## The task
Of all the lines below, return only those starting with the line holding "of true price" and going on through the line holding "digital ID program", exactly as written.

## Recorded information

---+---

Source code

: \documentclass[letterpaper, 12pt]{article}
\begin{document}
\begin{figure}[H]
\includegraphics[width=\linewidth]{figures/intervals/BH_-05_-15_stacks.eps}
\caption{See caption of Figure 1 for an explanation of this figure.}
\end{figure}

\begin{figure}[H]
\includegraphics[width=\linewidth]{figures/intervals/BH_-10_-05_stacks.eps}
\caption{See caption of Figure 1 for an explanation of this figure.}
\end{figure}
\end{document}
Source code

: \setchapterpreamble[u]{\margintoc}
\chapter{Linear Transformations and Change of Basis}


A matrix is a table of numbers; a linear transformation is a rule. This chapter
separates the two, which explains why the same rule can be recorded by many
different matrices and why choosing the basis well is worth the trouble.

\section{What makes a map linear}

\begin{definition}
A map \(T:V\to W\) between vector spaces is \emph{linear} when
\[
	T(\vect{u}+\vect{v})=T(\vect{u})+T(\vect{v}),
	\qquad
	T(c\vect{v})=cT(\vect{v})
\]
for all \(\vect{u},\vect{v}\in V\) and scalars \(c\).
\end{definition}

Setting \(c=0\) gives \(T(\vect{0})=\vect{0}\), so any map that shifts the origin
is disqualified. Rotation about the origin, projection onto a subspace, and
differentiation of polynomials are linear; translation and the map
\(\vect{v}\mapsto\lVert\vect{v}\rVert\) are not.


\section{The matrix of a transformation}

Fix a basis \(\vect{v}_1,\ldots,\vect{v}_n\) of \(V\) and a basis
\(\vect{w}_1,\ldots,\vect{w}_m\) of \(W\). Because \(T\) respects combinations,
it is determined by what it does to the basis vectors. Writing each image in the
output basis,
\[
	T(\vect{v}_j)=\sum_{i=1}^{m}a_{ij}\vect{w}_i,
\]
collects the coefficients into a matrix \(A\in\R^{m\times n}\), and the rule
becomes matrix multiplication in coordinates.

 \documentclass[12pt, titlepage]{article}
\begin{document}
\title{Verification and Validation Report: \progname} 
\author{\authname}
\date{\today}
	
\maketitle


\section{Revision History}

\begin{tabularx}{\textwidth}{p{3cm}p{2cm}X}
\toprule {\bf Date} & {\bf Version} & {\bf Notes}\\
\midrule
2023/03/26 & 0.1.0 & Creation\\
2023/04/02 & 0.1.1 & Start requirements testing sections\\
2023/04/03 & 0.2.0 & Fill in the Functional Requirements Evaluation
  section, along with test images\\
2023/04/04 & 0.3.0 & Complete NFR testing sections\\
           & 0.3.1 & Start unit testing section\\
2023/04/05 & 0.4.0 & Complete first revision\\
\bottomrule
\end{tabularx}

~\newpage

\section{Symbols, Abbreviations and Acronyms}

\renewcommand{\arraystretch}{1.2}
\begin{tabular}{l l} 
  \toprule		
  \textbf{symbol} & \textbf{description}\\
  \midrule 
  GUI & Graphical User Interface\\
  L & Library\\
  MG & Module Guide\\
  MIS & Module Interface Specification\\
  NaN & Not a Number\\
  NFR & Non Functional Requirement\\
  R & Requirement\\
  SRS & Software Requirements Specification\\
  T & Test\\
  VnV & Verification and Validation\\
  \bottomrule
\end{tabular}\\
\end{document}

---+---

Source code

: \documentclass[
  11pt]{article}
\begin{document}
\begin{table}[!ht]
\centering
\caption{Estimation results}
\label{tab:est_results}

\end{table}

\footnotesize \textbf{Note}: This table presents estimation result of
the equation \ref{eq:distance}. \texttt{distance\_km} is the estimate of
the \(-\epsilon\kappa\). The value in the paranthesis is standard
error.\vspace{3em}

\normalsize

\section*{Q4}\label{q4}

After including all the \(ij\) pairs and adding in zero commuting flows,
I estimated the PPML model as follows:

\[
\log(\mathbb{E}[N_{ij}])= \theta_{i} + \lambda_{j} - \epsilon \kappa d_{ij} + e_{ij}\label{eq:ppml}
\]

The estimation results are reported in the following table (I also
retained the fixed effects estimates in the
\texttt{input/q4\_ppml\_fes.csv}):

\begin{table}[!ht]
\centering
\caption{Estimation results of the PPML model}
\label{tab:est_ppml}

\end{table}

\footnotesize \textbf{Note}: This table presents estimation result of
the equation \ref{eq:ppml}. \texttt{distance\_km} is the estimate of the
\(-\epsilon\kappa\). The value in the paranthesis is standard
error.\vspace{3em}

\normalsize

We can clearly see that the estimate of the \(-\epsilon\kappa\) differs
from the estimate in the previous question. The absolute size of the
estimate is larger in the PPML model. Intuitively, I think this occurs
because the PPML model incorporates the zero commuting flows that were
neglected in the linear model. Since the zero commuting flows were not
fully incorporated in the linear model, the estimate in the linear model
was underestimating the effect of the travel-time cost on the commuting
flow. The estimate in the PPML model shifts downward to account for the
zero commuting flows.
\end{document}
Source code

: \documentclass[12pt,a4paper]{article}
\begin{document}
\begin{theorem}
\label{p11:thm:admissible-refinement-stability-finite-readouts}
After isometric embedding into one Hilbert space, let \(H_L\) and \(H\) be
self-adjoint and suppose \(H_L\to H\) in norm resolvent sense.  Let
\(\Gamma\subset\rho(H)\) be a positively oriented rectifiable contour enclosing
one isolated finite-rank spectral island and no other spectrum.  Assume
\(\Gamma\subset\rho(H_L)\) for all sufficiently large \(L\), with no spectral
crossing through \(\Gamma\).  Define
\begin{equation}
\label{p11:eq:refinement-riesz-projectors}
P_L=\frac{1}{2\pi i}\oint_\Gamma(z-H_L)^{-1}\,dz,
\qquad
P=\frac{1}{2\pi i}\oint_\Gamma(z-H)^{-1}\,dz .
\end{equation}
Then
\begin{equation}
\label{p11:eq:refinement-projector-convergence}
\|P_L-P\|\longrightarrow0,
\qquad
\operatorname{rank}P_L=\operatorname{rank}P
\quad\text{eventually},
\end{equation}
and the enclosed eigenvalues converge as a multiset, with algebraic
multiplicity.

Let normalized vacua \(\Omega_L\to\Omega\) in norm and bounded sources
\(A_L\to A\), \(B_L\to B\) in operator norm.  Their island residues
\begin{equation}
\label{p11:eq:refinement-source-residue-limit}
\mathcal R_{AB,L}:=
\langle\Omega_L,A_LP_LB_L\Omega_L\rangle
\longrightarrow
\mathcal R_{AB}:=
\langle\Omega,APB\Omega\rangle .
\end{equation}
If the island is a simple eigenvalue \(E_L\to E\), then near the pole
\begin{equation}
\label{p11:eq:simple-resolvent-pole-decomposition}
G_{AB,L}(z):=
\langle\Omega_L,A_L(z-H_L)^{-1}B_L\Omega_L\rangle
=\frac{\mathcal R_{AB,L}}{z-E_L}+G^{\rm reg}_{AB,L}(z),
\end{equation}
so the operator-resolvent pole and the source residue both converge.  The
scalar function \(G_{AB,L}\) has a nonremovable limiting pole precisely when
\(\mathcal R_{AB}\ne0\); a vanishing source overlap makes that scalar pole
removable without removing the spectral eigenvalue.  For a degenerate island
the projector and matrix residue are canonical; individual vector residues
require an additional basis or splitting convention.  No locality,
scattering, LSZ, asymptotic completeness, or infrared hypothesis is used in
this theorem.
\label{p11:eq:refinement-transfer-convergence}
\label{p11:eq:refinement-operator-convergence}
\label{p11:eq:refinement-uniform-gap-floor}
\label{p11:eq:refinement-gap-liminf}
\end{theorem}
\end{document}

---+---

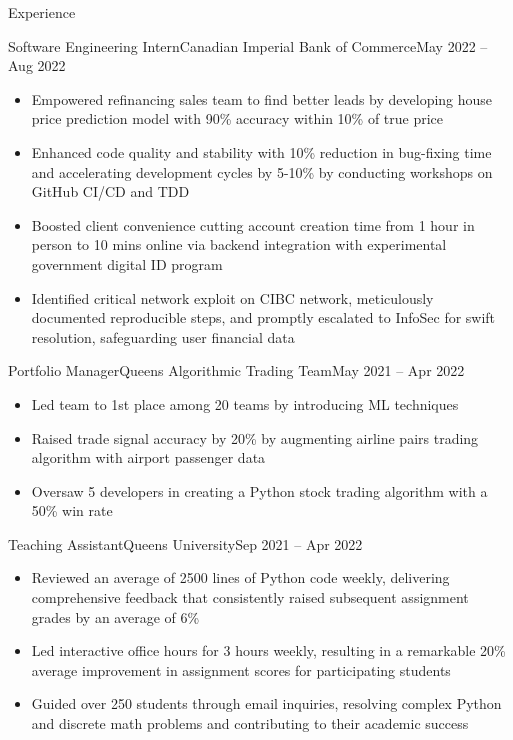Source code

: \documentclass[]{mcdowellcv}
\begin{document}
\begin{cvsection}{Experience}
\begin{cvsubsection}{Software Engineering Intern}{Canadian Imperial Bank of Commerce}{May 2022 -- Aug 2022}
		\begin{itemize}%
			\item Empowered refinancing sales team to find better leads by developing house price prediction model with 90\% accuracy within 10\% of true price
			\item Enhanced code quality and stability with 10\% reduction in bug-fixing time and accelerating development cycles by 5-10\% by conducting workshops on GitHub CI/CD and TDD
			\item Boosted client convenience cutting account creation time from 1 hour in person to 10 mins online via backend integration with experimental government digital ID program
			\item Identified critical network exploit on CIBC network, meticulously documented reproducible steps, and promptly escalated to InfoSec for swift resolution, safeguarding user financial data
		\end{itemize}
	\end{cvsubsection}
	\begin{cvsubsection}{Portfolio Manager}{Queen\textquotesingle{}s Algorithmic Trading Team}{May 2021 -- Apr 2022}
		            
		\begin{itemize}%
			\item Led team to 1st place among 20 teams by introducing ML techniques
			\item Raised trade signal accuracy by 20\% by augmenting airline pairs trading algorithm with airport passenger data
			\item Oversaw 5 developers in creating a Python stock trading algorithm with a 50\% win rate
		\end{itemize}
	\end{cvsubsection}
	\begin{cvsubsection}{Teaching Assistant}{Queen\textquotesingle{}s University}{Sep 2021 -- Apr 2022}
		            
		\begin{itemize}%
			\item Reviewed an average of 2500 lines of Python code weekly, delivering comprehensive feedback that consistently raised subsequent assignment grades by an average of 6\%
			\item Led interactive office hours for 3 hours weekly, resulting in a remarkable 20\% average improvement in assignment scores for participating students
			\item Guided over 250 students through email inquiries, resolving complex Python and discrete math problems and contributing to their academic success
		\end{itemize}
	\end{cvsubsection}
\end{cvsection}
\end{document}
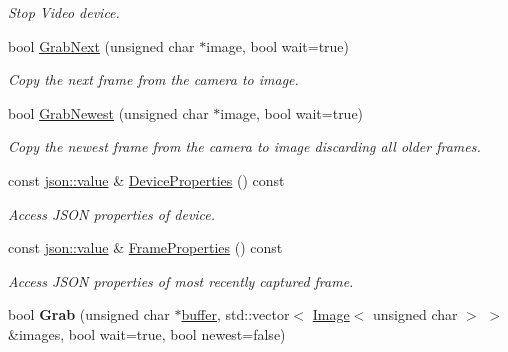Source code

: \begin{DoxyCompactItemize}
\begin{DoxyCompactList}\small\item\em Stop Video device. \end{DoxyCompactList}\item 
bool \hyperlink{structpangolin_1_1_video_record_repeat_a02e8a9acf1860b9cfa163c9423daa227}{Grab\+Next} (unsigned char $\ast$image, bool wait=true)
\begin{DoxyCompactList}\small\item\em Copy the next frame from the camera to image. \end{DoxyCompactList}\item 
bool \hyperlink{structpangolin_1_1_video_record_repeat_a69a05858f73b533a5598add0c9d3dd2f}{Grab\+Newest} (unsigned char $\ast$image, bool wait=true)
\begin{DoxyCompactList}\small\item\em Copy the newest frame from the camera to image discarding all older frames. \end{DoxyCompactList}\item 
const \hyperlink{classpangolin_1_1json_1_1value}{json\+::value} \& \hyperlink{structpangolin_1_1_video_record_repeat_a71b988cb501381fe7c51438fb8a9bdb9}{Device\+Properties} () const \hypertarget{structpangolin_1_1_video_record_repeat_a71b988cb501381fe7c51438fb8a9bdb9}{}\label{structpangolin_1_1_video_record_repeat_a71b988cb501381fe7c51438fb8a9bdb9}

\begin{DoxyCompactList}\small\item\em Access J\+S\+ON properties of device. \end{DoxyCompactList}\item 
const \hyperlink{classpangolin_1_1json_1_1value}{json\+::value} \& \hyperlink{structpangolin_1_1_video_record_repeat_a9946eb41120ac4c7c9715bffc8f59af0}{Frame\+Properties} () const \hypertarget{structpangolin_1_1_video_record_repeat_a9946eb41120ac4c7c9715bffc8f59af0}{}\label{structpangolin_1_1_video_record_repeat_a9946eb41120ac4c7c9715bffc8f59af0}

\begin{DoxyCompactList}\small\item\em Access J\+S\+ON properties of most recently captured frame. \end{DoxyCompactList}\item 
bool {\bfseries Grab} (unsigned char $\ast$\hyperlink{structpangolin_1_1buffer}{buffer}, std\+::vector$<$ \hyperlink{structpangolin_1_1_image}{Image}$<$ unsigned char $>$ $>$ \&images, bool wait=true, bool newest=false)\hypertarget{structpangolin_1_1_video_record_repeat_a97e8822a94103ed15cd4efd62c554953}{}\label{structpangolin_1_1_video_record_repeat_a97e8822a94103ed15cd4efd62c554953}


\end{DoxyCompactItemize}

---+---

## Task answer
			\item Empowered refinancing sales team to find better leads by developing house price prediction model with 90\% accuracy within 10\% of true price
			\item Enhanced code quality and stability with 10\% reduction in bug-fixing time and accelerating development cycles by 5-10\% by conducting workshops on GitHub CI/CD and TDD
			\item Boosted client convenience cutting account creation time from 1 hour in person to 10 mins online via backend integration with experimental government digital ID program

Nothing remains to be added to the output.